1. [Hemoglobinopathy in the county of Copenhagen].
- Author
-
Birgens HS, Karle H, Guldberg P, and Güttler F
- Subjects
- Adult, Denmark epidemiology, Emigration and Immigration, Female, Genetic Counseling, Hemoglobinopathies genetics, Hemoglobinopathies prevention & control, Humans, Mass Screening, Pregnancy, Prenatal Diagnosis, Sickle Cell Trait epidemiology, Sickle Cell Trait genetics, Sickle Cell Trait prevention & control, beta-Thalassemia epidemiology, beta-Thalassemia genetics, beta-Thalassemia prevention & control, Hemoglobinopathies epidemiology
- Abstract
In Copenhagen County, haemoglobinopathy was centralized to the Department of Haematology L, Herlev University Hospital from January 1995. All pregnant women of relevant ethnic origin admitted to the obstetric departments of the Country in 1995, were examined by haemoglobin electrophoresis. furthermore, we performed haemoglobin electrophoresis on immigrants admitted on suspicion of haemoglobinopathy. 24 (4.8%) of 505 examinations in pregnant women were abnormal. 12 reflected a carrier condition for either beta-thalassaemia or sickle cell disease; 53 of 82 examinations in non-pregnant patients were abnormal; 29 had beta-thalassaemia minor and the rest included the haemoglobin variants C, D, E, H and S, mostly in a heterozygous from.

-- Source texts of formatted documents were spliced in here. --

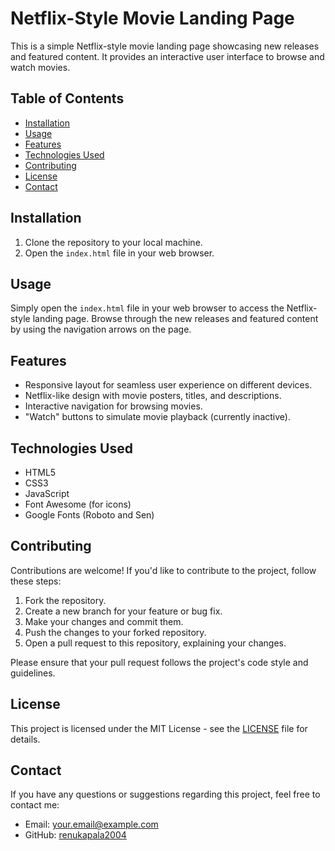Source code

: # Netflix-Style Movie Landing Page

This is a simple Netflix-style movie landing page showcasing new releases and featured content. It provides an interactive user interface to browse and watch movies.

## Table of Contents
- [Installation](#installation)
- [Usage](#usage)
- [Features](#features)
- [Technologies Used](#technologies-used)
- [Contributing](#contributing)
- [License](#license)
- [Contact](#contact)

## Installation
1. Clone the repository to your local machine.
2. Open the `index.html` file in your web browser.

## Usage
Simply open the `index.html` file in your web browser to access the Netflix-style landing page. Browse through the new releases and featured content by using the navigation arrows on the page.

## Features
- Responsive layout for seamless user experience on different devices.
- Netflix-like design with movie posters, titles, and descriptions.
- Interactive navigation for browsing movies.
- "Watch" buttons to simulate movie playback (currently inactive).

## Technologies Used
- HTML5
- CSS3
- JavaScript
- Font Awesome (for icons)
- Google Fonts (Roboto and Sen)

## Contributing
Contributions are welcome! If you'd like to contribute to the project, follow these steps:
1. Fork the repository.
2. Create a new branch for your feature or bug fix.
3. Make your changes and commit them.
4. Push the changes to your forked repository.
5. Open a pull request to this repository, explaining your changes.

Please ensure that your pull request follows the project's code style and guidelines.

## License
This project is licensed under the MIT License - see the [LICENSE](LICENSE) file for details.

## Contact
If you have any questions or suggestions regarding this project, feel free to contact me:
- Email: your.email@example.com
- GitHub: [renukapala2004](https://github.com/YourGitHubUsername)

The genetic lesions, all of which were mutations, were characterized by molecular genetic analysis in 13 cases with demonstrated beta-gene disorder. The gene frequency of haemoglobinopathies among immigrants to Denmark is common. The Danish health care system must therefore be prepared to address this problem including the clinical aspects, screening and molecular biological examinations, prenatal diagnosis and genetic counselling.